● EXERCISE PROMPT
Which lines below include "clean"? Copy them all.

● GIVEN DATA
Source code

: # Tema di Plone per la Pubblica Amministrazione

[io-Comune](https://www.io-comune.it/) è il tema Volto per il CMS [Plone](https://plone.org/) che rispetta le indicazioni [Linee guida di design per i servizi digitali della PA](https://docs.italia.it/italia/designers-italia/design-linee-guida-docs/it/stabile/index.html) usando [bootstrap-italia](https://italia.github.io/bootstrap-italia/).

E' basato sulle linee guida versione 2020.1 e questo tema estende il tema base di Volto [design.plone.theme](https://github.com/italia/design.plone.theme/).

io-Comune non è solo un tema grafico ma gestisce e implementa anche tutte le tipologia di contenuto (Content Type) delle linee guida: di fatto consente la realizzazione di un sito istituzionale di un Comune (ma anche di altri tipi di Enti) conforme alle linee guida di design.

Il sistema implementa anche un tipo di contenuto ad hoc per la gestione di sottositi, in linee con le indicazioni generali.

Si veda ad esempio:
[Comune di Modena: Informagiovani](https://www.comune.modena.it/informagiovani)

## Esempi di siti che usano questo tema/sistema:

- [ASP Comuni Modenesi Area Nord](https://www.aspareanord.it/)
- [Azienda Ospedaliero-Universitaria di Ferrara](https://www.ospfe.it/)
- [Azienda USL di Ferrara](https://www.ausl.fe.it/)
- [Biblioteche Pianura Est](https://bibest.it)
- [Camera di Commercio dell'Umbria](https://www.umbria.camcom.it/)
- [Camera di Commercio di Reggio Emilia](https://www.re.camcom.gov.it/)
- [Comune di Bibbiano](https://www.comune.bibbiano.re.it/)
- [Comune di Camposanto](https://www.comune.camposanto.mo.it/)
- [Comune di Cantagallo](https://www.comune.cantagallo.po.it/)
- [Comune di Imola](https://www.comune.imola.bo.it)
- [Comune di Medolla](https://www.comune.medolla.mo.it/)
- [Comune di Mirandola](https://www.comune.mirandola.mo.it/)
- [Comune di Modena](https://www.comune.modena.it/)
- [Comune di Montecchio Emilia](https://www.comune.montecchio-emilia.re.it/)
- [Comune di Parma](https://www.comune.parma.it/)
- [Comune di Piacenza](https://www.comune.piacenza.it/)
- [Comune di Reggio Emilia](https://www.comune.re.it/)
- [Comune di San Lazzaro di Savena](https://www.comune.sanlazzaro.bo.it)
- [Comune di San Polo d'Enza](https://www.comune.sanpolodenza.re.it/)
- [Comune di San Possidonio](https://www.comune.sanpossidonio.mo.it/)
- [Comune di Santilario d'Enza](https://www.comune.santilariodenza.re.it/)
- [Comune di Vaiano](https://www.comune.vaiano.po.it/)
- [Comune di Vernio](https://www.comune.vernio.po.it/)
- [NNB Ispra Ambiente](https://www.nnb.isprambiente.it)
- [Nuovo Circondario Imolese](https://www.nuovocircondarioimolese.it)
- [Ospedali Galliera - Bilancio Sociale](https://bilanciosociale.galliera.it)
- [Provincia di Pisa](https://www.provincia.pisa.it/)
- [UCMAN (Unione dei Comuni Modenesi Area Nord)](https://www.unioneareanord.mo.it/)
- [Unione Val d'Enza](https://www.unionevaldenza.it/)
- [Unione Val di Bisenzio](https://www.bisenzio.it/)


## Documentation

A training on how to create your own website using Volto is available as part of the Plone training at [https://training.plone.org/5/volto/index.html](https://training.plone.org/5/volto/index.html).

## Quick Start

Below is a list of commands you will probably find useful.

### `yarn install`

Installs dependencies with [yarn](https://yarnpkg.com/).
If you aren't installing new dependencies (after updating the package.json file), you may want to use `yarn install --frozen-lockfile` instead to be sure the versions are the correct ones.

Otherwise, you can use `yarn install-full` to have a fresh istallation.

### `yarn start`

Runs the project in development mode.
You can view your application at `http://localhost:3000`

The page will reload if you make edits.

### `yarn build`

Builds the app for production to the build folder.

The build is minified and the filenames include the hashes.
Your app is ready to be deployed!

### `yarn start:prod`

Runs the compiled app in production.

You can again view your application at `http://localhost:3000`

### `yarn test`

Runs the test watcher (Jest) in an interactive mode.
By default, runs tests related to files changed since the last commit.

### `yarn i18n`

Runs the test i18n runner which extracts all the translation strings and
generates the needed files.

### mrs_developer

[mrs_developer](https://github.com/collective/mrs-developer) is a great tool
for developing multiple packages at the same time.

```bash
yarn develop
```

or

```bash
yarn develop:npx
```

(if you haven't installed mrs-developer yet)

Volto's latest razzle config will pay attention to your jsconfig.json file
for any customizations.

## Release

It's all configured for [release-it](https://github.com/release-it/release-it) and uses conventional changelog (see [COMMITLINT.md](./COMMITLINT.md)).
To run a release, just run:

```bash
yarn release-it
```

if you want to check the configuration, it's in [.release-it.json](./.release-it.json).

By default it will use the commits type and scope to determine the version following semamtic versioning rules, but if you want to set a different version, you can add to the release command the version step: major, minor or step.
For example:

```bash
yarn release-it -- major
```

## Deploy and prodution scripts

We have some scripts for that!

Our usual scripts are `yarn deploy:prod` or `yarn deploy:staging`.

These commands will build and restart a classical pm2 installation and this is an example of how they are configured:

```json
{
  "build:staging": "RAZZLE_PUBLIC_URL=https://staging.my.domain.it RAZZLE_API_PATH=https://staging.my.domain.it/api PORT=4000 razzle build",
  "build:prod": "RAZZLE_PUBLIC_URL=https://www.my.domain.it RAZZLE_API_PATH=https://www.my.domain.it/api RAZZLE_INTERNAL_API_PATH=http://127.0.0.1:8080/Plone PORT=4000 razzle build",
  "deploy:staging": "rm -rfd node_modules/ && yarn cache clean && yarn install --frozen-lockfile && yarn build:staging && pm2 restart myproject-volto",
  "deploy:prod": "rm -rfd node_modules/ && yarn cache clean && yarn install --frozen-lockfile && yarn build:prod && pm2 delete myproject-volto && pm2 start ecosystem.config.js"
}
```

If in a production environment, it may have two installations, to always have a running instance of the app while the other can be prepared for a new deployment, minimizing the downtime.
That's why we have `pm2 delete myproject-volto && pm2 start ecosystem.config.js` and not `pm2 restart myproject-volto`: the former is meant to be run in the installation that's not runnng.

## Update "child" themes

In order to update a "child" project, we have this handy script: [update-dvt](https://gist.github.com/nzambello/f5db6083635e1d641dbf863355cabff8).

● ANSWER TO THE PROBLEM
  "deploy:staging": "rm -rfd node_modules/ && yarn cache clean && yarn install --frozen-lockfile && yarn build:staging && pm2 restart myproject-volto",
  "deploy:prod": "rm -rfd node_modules/ && yarn cache clean && yarn install --frozen-lockfile && yarn build:prod && pm2 delete myproject-volto && pm2 start ecosystem.config.js"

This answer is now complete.